An emphasis on food safety practices at the farm level is growing. University of Wisconsin-Extension organic agriculture specialist Erin Silva discussed these practices and new federal regulations in a Nov. 12, 2015, lecture recorded for Wisconsin Public Television's University Place.

Farmers don't want their customers to get sick, and they don't want to be liable should a foodborne illness break out, Silva said. Meanwhile, growing competition means wholesalers are asking farmers for written food safety plans before allowing them access to produce auctions or grocery stores.

A food safety plan encompasses a farm's practices to ensure its products are safe and the presence of pathogens is minimized, said Silva, who is a professor in the Department of Plant Pathology at UW-Madison.

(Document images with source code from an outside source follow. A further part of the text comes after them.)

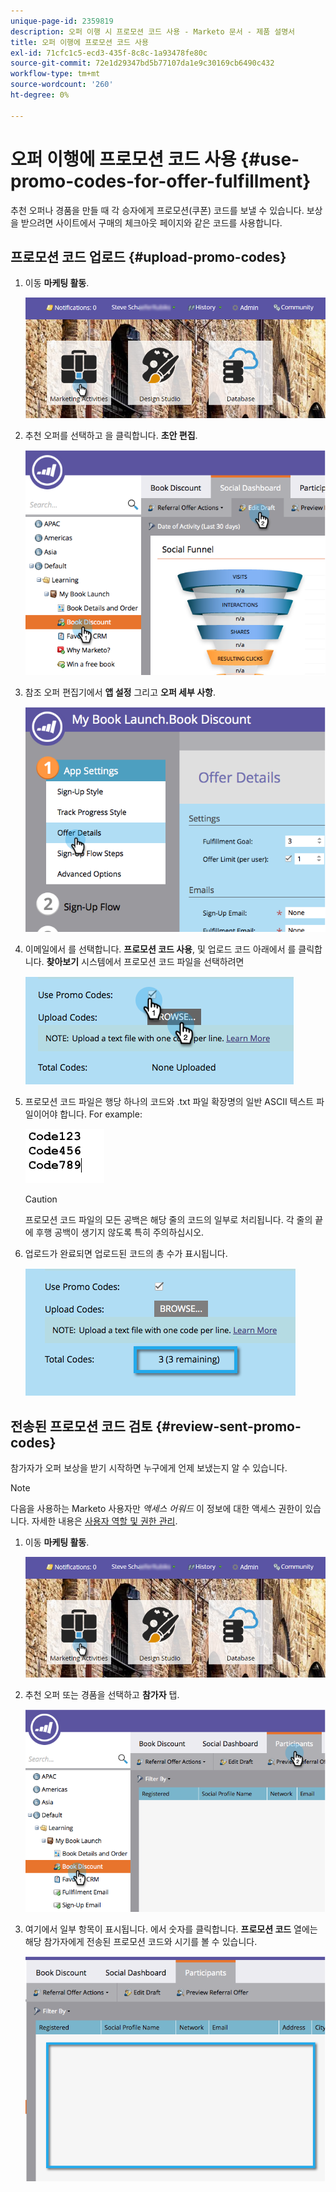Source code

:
 ```yaml
---
unique-page-id: 2359819
description: 오퍼 이행 시 프로모션 코드 사용 - Marketo 문서 - 제품 설명서
title: 오퍼 이행에 프로모션 코드 사용
exl-id: 71cfc1c5-ecd3-435f-8c8c-1a93478fe80c
source-git-commit: 72e1d29347bd5b77107da1e9c30169cb6490c432
workflow-type: tm+mt
source-wordcount: '260'
ht-degree: 0%

---
```


# 오퍼 이행에 프로모션 코드 사용 {#use-promo-codes-for-offer-fulfillment}

추천 오퍼나 경품을 만들 때 각 승자에게 프로모션(쿠폰) 코드를 보낼 수 있습니다. 보상을 받으려면 사이트에서 구매의 체크아웃 페이지와 같은 코드를 사용합니다.

## 프로모션 코드 업로드 {#upload-promo-codes}

1. 이동 **마케팅 활동**.

   ![](assets/login-marketing-activities-2.png)

1. 추천 오퍼를 선택하고 을 클릭합니다. **초안 편집**.

   ![](assets/image2015-4-22-11-3a16-3a45.png)

1. 참조 오퍼 편집기에서 **앱 설정** 그리고 **오퍼 세부 사항**.

   ![](assets/image2015-4-22-11-3a23-3a39.png)

1. 이메일에서 를 선택합니다. **프로모션 코드 사용**, 및 업로드 코드 아래에서 를 클릭합니다. **찾아보기** 시스템에서 프로모션 코드 파일을 선택하려면

   ![](assets/image2015-4-22-12-3a52-3a43.png)

1. 프로모션 코드 파일은 행당 하나의 코드와 .txt 파일 확장명의 일반 ASCII 텍스트 파일이어야 합니다. For example:

   ![](assets/image2015-4-22-13-3a2-3a23.png)

   >[!CAUTION]
   >
   >프로모션 코드 파일의 모든 공백은 해당 줄의 코드의 일부로 처리됩니다. 각 줄의 끝에 후행 공백이 생기지 않도록 특히 주의하십시오.

1. 업로드가 완료되면 업로드된 코드의 총 수가 표시됩니다.

   ![](assets/image2015-4-22-13-3a8-3a31.png)

## 전송된 프로모션 코드 검토 {#review-sent-promo-codes}

참가자가 오퍼 보상을 받기 시작하면 누구에게 언제 보냈는지 알 수 있습니다.

>[!NOTE]
>
>다음을 사용하는 Marketo 사용자만 _액세스 어워드_ 이 정보에 대한 액세스 권한이 있습니다. 자세한 내용은  [사용자 역할 및 권한 관리](/help/marketo/product-docs/administration/users-and-roles/managing-user-roles-and-permissions.md).

1. 이동 **마케팅 활동**.

   ![](assets/login-marketing-activities-2.png)

1. 추천 오퍼 또는 경품을 선택하고 **참가자** 탭.

   ![](assets/image2015-4-22-11-3a36-3a22.png)

1. 여기에서 일부 항목이 표시됩니다. 에서 숫자를 클릭합니다. **프로모션 코드** 열에는 해당 참가자에게 전송된 프로모션 코드와 시기를 볼 수 있습니다.

   ![](assets/image2015-4-22-11-3a36-3a43.png)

Farmers choose to devise these plans, which do not involve anyone inspecting their operations. Food buyers may have a plan template they want farmers to follow, though. The documentation buyers may request can take several forms, she said, including third-party audits.

A third-party audit does involve someone coming to a farm to review its food safety plan and the practices it outlines, Silva said. Most farms pay for such an audit only when a buyer requires it.

"If farm[er]s are wanting to sell their produce to those specific buyers, they do need to be very diligent and very deliberate about establishing food safety plans and addressing food safety on their farm[s]," she said.

Farmers care about the public perception of their foods and about specific consumer sectors such as farmers' markets and institutional purchasers, Silva explained. The public is aware of foodborne illness outbreaks that can be traced to produce, which could be especially problematic for farms that sell directly through farmers' markets or community-supported agriculture systems.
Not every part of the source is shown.